Tuesday, May 17, 2022

It is called the Euphrosyne

This English novel, by an English writer, gives promise in its opening chapters of much entertainment. Later, the reader is disappointed. That the author knows her London in its most interesting aspects–those in which members of Parliament and their coterie of relatives and friends are the active figures–there can be no doubt. But aside from a certain cleverness–which, being all in one key, palls on one after going through a hundred pages of it–there is little in this offering to make it stand out from the ruck of mediocre novels which make far less literary pretension.

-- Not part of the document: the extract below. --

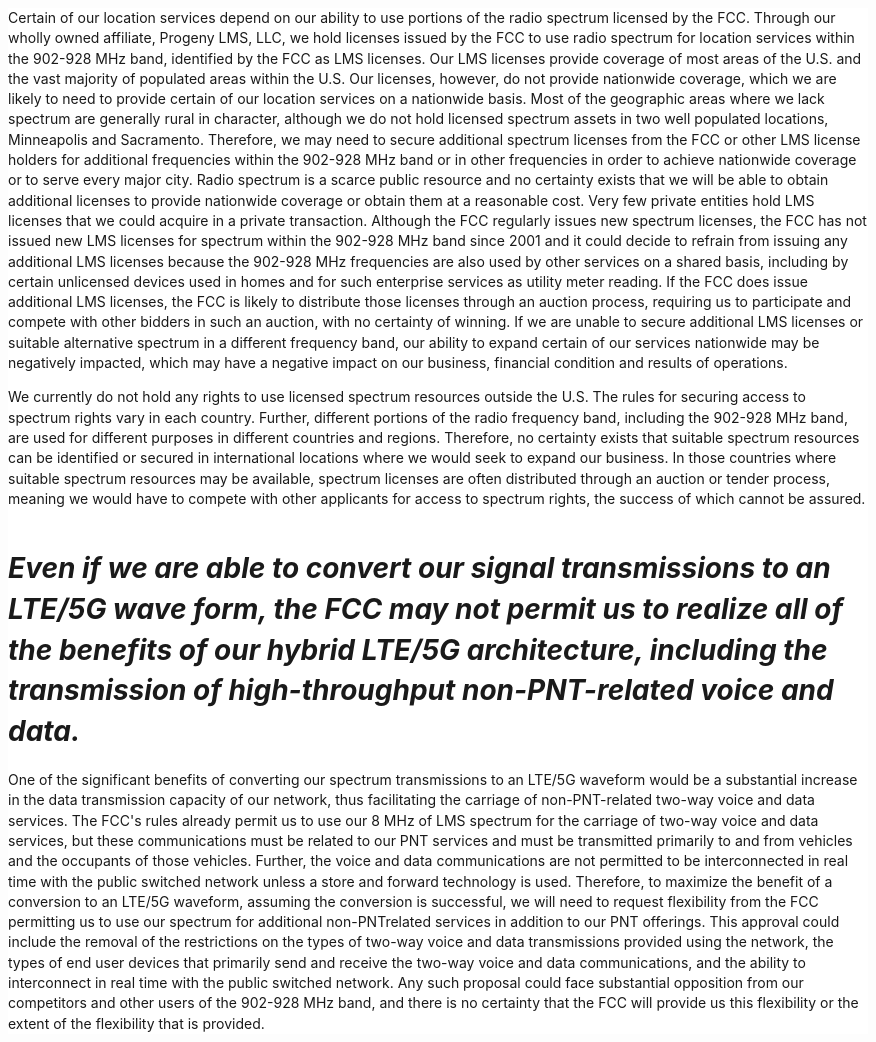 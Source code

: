 Certain of our location services depend on our ability to use portions of the radio spectrum licensed by the FCC. Through our wholly owned affiliate, Progeny LMS, LLC, we hold licenses issued by the FCC to use radio spectrum for location services within the 902-928 MHz band, identified by the FCC as LMS licenses. Our LMS licenses provide coverage of most areas of the U.S. and the vast majority of populated areas within the U.S. Our licenses, however, do not provide nationwide coverage, which we are likely to need to provide certain of our location services on a nationwide basis. Most of the geographic areas where we lack spectrum are generally rural in character, although we do not hold licensed spectrum assets in two well populated locations, Minneapolis and Sacramento. Therefore, we may need to secure additional spectrum licenses from the FCC or other LMS license holders for additional frequencies within the 902-928 MHz band or in other frequencies in order to achieve nationwide coverage or to serve every major city. Radio spectrum is a scarce public resource and no certainty exists that we will be able to obtain additional licenses to provide nationwide coverage or obtain them at a reasonable cost. Very few private entities hold LMS licenses that we could acquire in a private transaction. Although the FCC regularly issues new spectrum licenses, the FCC has not issued new LMS licenses for spectrum within the 902-928 MHz band since 2001 and it could decide to refrain from issuing any additional LMS licenses because the 902-928 MHz frequencies are also used by other services on a shared basis, including by certain unlicensed devices used in homes and for such enterprise services as utility meter reading. If the FCC does issue additional LMS licenses, the FCC is likely to distribute those licenses through an auction process, requiring us to participate and compete with other bidders in such an auction, with no certainty of winning. If we are unable to secure additional LMS licenses or suitable alternative spectrum in a different frequency band, our ability to expand certain of our services nationwide may be negatively impacted, which may have a negative impact on our business, financial condition and results of operations.

We currently do not hold any rights to use licensed spectrum resources outside the U.S. The rules for securing access to spectrum rights vary in each country. Further, different portions of the radio frequency band, including the 902-928 MHz band, are used for different purposes in different countries and regions. Therefore, no certainty exists that suitable spectrum resources can be identified or secured in international locations where we would seek to expand our business. In those countries where suitable spectrum resources may be available, spectrum licenses are often distributed through an auction or tender process, meaning we would have to compete with other applicants for access to spectrum rights, the success of which cannot be assured.

# *Even if we are able to convert our signal transmissions to an LTE/5G wave form, the FCC may not permit us to realize all of the benefits of our hybrid LTE/5G architecture, including the transmission of high-throughput non-PNT-related voice and data.*

One of the significant benefits of converting our spectrum transmissions to an LTE/5G waveform would be a substantial increase in the data transmission capacity of our network, thus facilitating the carriage of non-PNT-related two-way voice and data services. The FCC's rules already permit us to use our 8 MHz of LMS spectrum for the carriage of two-way voice and data services, but these communications must be related to our PNT services and must be transmitted primarily to and from vehicles and the occupants of those vehicles. Further, the voice and data communications are not permitted to be interconnected in real time with the public switched network unless a store and forward technology is used. Therefore, to maximize the benefit of a conversion to an LTE/5G waveform, assuming the conversion is successful, we will need to request flexibility from the FCC permitting us to use our spectrum for additional non-PNTrelated services in addition to our PNT offerings. This approval could include the removal of the restrictions on the types of two-way voice and data transmissions provided using the network, the types of end user devices that primarily send and receive the two-way voice and data communications, and the ability to interconnect in real time with the public switched network. Any such proposal could face substantial opposition from our competitors and other users of the 902-928 MHz band, and there is no certainty that the FCC will provide us this flexibility or the extent of the flexibility that is provided.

As for the story itself, it is painfully lacking, both in coherency and narrative interest. Ridley Ambrose, a professor, and his wife, Helen, a woman of the smart London world, are going to the antipodes on a vessel owned by Helen’s brother-in-law, Willoughby Vinrace. It is called the Euphrosyne. On the ship are Willoughby’s daughter, 24 years old, Rachel, a Mr. Pepper, wealthy and eccentric, with a leaning to abstruse learning, and a middle-aged, philandering member of Parliament and his wife, Clarissa, whom they pick up at Lisbon. These people all talk smartly, and one rather wonders what it is all about, for it does not seem to get anywhere in particular. Rachel has been kept by her father in ignorance of everything which might be presumed to injure the mind of a “young person.” So it is not strange that one night she permits Mr. Dalloway to kiss her and confesses that she rather likes the sensation. Later, Rachel is turned over to Helen to be brought up as her father would wish–that is, a proper kind of English young lady. So the story maunders on, and the fact that it is crowded with incident, most of it futile, and that the clever talk by every one continues in a confusing cataract in every chapter, does not save it from becoming extremely tedious. “The Voyage Out” is announced as the author’s first novel. That fact is the most hopeful thing about it. With the cleverness shown here, crude as most of it is, there should be a possibility of something worth while from the same pen in the future.